PRESS RELEASE
High-Speed Rail Goes Forward in Asia, Backward in Trans-Atlantic
March 14, 2016 (EIRNS)—China is now home to 60% of the world’s high-speed rail lines, according to the work report delivered by Chinese Premier Li Keqiang at the National Peoples Congress (NPC). Li said China’s railway mileage reached 121,000 kilometers, including more than 19,000 kilometers of high-speed rail; and by 2020, this total is planned to reach 30,000 kilometers, connecting 80% of the major cities.

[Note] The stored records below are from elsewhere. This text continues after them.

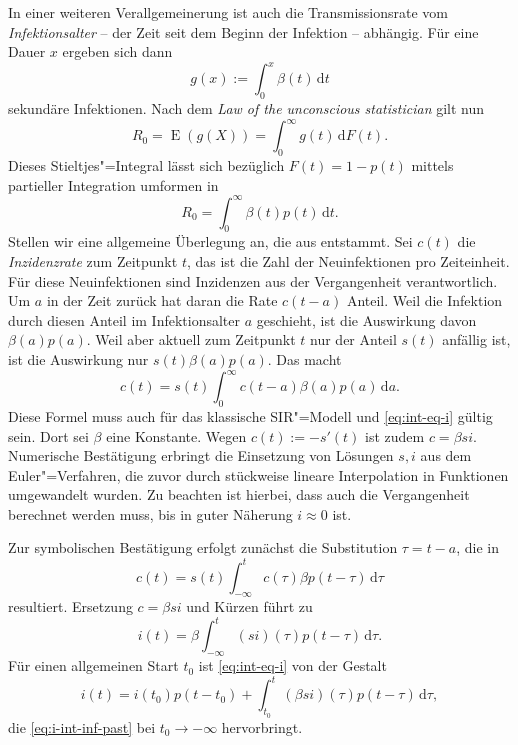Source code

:\documentclass[a4paper,10pt,fleqn,twocolumn,twoside,dvipdfmx]{scrartcl}
\numberwithin{equation}{section}
\begin{document}
In einer weiteren Verallgemeinerung ist auch die Transmissionsrate
vom \emph{Infektionsalter} -- der Zeit seit dem Beginn der
Infektion -- abhängig. Für eine Dauer $x$ ergeben sich dann%
\begin{equation}
g(x) := \int_0^x \beta(t)\,\mathrm dt
\end{equation}
sekundäre Infektionen. Nach dem
\emph{Law of the unconscious statistician}
gilt nun%
\begin{equation}
R_0 = \operatorname{E}(g(X)) = \int_0^\infty g(t)\,\mathrm dF(t).
\end{equation}
Dieses Stieltjes"=Integral lässt sich bezüglich $F(t)=1-p(t)$
mittels partieller Integration umformen in%
\begin{equation}\label{eq:R0-from-beta-p}
R_0 = \int_0^\infty \beta(t)p(t)\,\mathrm dt.
\end{equation}
Stellen wir eine allgemeine Überlegung an, die aus \cite{Wallinga}
entstammt. Sei $c(t)$ die
\emph{Inzidenzrate} zum Zeitpunkt $t$, das ist die Zahl der
Neuinfektionen pro Zeiteinheit. Für diese Neuinfektionen sind
Inzidenzen aus der Vergangenheit verantwortlich. Um $a$ in der Zeit
zurück hat daran die Rate $c(t-a)$ Anteil. Weil die
Infektion durch diesen Anteil im Infektionsalter $a$ geschieht, ist
die Auswirkung davon $\beta(a)p(a)$. Weil aber aktuell zum Zeitpunkt
$t$ nur der Anteil $s(t)$ anfällig ist, ist die Auswirkung nur
$s(t)\beta(a)p(a)$. Das macht
\begin{equation}\label{eq:c-integral-equation}
c(t) = s(t)\int_0^\infty c(t-a)\beta(a)p(a)\,\mathrm da.
\end{equation}
Diese Formel muss auch für das klassische SIR"=Modell und
\eqref{eq:int-eq-i} gültig sein. Dort sei $\beta$ eine Konstante.
Wegen $c(t):=-s'(t)$ ist zudem $c=\beta si$. Numerische
Bestätigung erbringt die Einsetzung von Lösungen $s,i$
aus dem Euler"=Verfahren, die zuvor durch stückweise lineare
Interpolation in Funktionen umgewandelt wurden. Zu beachten ist
hierbei, dass auch die Vergangenheit berechnet werden muss, bis in
guter Näherung $i\approx 0$ ist.

Zur symbolischen Bestätigung erfolgt zunächst die Substitution
$\tau=t-a$, die in%
\begin{equation}
c(t) = s(t)\int_{-\infty}^t c(\tau)\beta p(t-\tau)\,\mathrm d\tau
\end{equation}
resultiert. Ersetzung $c=\beta si$ und Kürzen führt zu%
\begin{equation}\label{eq:i-int-inf-past}
i(t) = \beta\int_{-\infty}^t (si)(\tau) p(t-\tau)\,\mathrm d\tau.
\end{equation}
Für einen allgemeinen Start $t_0$ ist \eqref{eq:int-eq-i}
von der Gestalt%
\begin{equation}
i(t) = i(t_0)p(t-t_0)+\int_{t_0}^t (\beta si)(\tau)p(t-\tau)\,\mathrm d\tau,
\end{equation}
die \eqref{eq:i-int-inf-past} bei $t_0\to -\infty$ hervorbringt.
\end{document}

China also already has overseas high-speed rail projects under construction, including those linking Jakarta and Bandung; Sofia, Budapest, and Belgrade; China and Laos; and China and Thailand, said Xu Shaoshi, director of the National Development and Reform Commission.
China’s high-speed trains, and Japan’s, are also very smooth-riding at 250 km/hr or more, due to preciesly engineered and inspected track. On the other hand, Europe, which was known for building high-speed rail networks in the 20th Century, has largely stopped making investments. Germany’s system has suffered from lack of maintenance and track deterioration, so that its ride now has more high vibration, even at 200 km/hr, than high speed. France and Spain are only somewhat better. And in the UK, plans for an HS2 high-speed train may be abandoned due to the lack of commitments to invest enough to overcome the tendency for strong vibrations, as has been done in Asia.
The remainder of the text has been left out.